出光興産、仏アクセンス社に重質原油を超軽質原油に改質する「水素化分解触媒技術」の供与を開始
2006年度
仏アクセンス社に重質原油を超軽質原油に改質する「水素化分解触媒技術」の供与を開始
当社(本社:東京都千代田区、社長:天坊 昭彦)は、フランスの最大手エンジニアリング会社Axens(アクセンス)社(所在地:パリ市、社長:JeanSetenac)に、重質原油から超軽質原油に分解し改質する「水素化分解触媒技術」を供与し、今春から同社が産油国からの受注を目指します。
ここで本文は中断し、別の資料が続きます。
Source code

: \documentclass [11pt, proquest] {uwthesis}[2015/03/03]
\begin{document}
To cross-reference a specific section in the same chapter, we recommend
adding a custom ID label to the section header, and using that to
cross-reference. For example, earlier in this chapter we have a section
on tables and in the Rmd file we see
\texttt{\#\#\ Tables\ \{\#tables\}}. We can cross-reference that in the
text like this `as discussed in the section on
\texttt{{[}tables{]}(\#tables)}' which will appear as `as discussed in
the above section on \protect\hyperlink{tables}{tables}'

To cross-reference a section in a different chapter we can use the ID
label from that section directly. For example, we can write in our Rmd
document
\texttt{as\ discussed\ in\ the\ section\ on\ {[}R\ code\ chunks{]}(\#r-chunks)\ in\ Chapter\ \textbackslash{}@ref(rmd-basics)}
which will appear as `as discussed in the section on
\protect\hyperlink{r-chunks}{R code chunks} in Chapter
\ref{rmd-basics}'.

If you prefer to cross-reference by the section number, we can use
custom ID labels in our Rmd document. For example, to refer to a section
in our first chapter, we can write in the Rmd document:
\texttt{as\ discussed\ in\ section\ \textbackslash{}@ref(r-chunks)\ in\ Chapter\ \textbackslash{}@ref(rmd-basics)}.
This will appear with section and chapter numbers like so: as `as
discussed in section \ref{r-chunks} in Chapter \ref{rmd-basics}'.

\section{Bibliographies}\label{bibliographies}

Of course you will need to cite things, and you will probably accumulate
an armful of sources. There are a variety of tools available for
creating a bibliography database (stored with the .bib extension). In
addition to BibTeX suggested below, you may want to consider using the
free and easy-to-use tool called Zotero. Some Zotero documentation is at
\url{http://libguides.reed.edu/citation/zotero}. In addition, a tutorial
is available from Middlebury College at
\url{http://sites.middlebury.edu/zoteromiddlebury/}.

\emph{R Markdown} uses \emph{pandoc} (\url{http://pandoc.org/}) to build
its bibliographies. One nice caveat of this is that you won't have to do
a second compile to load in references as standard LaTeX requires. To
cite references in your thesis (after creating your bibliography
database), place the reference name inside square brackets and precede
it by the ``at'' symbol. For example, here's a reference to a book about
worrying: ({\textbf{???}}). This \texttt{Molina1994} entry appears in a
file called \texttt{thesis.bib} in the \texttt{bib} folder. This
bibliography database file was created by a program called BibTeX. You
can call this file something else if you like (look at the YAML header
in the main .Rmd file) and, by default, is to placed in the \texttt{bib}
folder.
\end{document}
当社が開発した「水素化分解触媒技術」は、ゼオライト系の触媒を投入した固定床反応器で水素と反応させ、重質原油に含まれる重質留分の約40%を軽質留分に分解します。同時に、原油に含まれるバナジウム等の金属分や硫黄分、残留炭素分を取り除き、高品質な超軽質原油に改質します。触媒を用いて、API※25度以下の重質原油を40度以上の超軽質原油に分解、改質できる技術として、世界で初めて開発に成功し、特許を取得しております。
※ American Petroleum Institute 米国石油協会が定めた原油の比重を表す数値
これまで、重質原油を超軽質原油に分解し、かつ改質するには、常圧蒸留装置で蒸留分離された重質留分を分解装置で軽質留分に分解し、さらに改質装置で金属分、硫黄分、残留炭素分を取り除く工程を踏まなければなりませんでした。
当社は「水素化分解触媒技術」をアクセンス社に供与し、同社がプロセス技術を組み合わせることで、合成原油製造プロセス技術「HySCOPTM(ハイスコープ)」を確立しました。「HySCOPTM」技術は、産油国が生産する重質原油の分解・改質に適した技術で、製造された合成原油は、石油消費国において、これまでの超軽質原油と同様に既存設備で処理することができます。
近年、世界の石油需要は、ガソリンや軽油といった軽質な石油製品の需要が伸びています。軽質原油は、重質原油と比べて、軽質な石油製品の得率が高くなり、軽質原油の需要は、ますます高まることが見込まれます。「HySCOPTM」技術は、軽質原油の需要の増加に応えることができる画期的な技術です。